┏━━

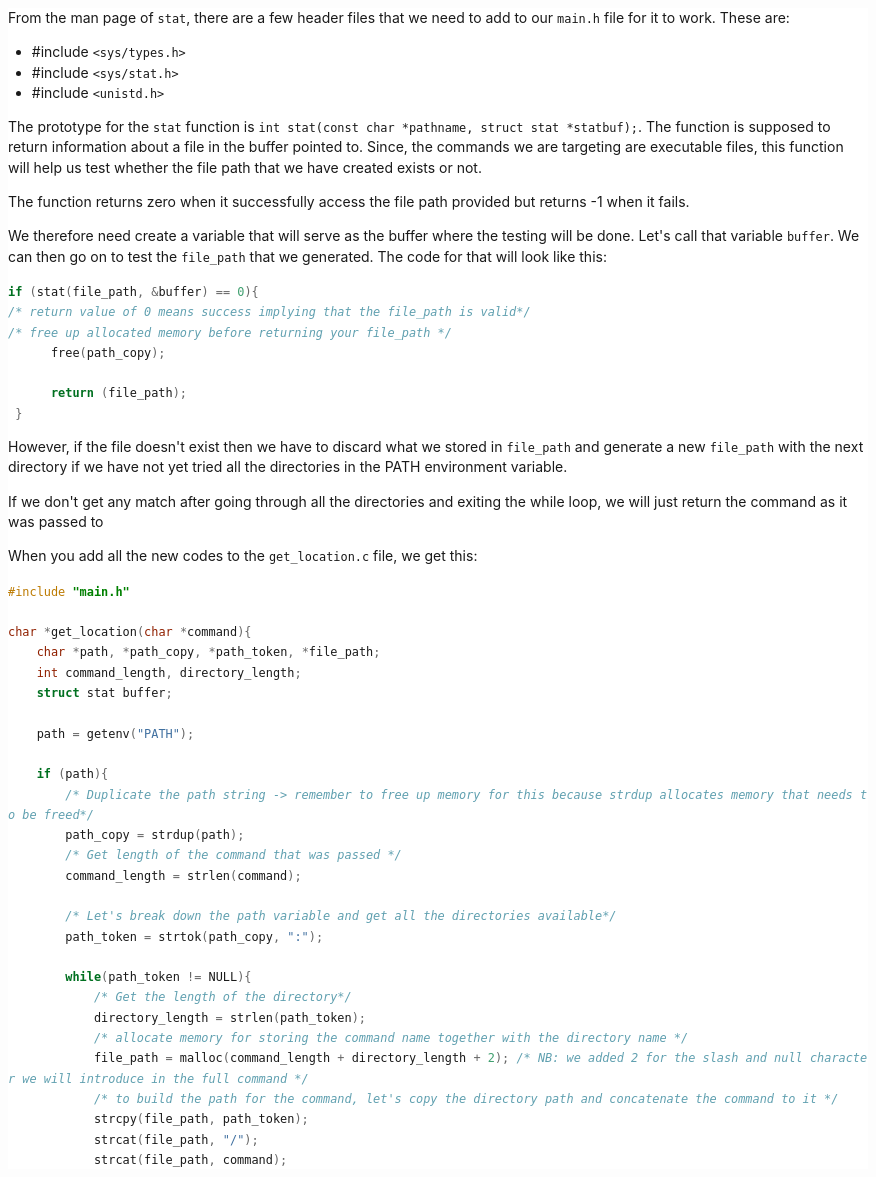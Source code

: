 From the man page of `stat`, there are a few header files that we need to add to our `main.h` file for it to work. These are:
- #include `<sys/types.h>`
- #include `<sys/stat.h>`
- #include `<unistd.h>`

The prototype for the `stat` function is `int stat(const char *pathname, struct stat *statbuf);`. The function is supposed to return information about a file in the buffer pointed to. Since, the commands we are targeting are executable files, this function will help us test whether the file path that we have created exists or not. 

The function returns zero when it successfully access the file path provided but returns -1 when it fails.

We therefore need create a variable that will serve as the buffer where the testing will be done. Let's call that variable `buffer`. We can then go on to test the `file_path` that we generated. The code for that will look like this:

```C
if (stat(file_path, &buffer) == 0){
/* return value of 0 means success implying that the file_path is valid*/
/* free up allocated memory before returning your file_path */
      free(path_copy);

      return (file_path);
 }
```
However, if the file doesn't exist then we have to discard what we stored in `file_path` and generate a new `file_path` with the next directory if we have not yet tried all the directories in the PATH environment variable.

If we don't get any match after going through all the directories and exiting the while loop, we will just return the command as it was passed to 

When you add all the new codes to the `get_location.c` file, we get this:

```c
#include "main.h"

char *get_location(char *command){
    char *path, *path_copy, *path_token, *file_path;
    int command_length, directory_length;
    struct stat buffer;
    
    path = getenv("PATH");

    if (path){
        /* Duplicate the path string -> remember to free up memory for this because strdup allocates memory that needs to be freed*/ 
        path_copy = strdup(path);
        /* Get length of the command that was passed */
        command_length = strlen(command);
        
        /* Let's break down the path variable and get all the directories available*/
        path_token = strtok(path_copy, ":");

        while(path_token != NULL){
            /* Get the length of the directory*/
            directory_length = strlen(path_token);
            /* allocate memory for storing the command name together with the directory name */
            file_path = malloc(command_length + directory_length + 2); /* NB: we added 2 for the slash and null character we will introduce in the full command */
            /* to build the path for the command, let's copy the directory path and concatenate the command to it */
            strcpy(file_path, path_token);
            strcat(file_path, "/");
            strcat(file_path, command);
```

┗━━
┏━━

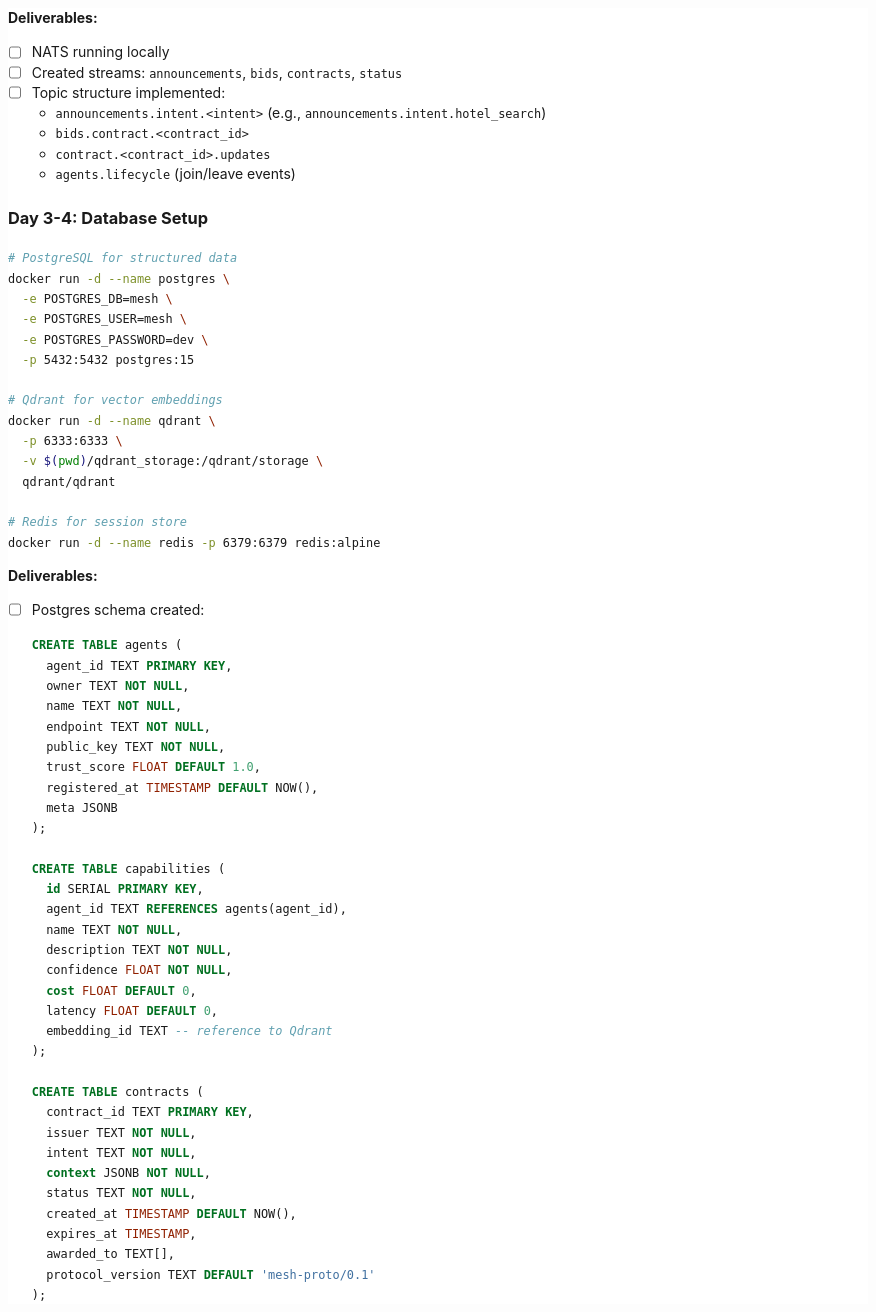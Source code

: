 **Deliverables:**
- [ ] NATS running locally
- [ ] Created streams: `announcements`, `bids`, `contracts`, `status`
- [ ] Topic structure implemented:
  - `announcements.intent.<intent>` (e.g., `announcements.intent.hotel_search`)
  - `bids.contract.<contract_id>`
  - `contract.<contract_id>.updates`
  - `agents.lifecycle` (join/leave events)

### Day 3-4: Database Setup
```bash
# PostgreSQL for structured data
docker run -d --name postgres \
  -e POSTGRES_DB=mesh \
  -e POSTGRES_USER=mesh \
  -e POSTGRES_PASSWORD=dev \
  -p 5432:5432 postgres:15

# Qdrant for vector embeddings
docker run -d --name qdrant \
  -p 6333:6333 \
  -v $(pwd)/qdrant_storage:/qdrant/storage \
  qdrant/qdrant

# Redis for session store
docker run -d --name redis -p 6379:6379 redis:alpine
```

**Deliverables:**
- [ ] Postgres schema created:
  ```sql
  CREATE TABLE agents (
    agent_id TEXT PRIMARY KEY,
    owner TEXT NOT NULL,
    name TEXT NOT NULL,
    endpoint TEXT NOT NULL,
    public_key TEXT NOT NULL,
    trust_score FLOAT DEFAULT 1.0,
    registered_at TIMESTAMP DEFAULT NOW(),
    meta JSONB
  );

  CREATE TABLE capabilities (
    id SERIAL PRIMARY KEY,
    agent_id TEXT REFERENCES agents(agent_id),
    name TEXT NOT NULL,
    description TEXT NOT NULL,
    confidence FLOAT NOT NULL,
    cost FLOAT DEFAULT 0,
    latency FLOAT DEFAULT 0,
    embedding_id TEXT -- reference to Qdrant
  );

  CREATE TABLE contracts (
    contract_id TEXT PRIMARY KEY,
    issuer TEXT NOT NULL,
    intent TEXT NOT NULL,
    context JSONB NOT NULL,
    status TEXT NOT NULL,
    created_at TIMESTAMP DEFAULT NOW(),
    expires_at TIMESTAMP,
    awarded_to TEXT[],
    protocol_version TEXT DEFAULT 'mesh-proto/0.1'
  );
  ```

┗━━

YOUR GOAL
Gather each line of the listing that holds the string "bids".

SOLUTION TO THE PROBLEM
- [ ] Created streams: `announcements`, `bids`, `contracts`, `status`
  - `bids.contract.<contract_id>`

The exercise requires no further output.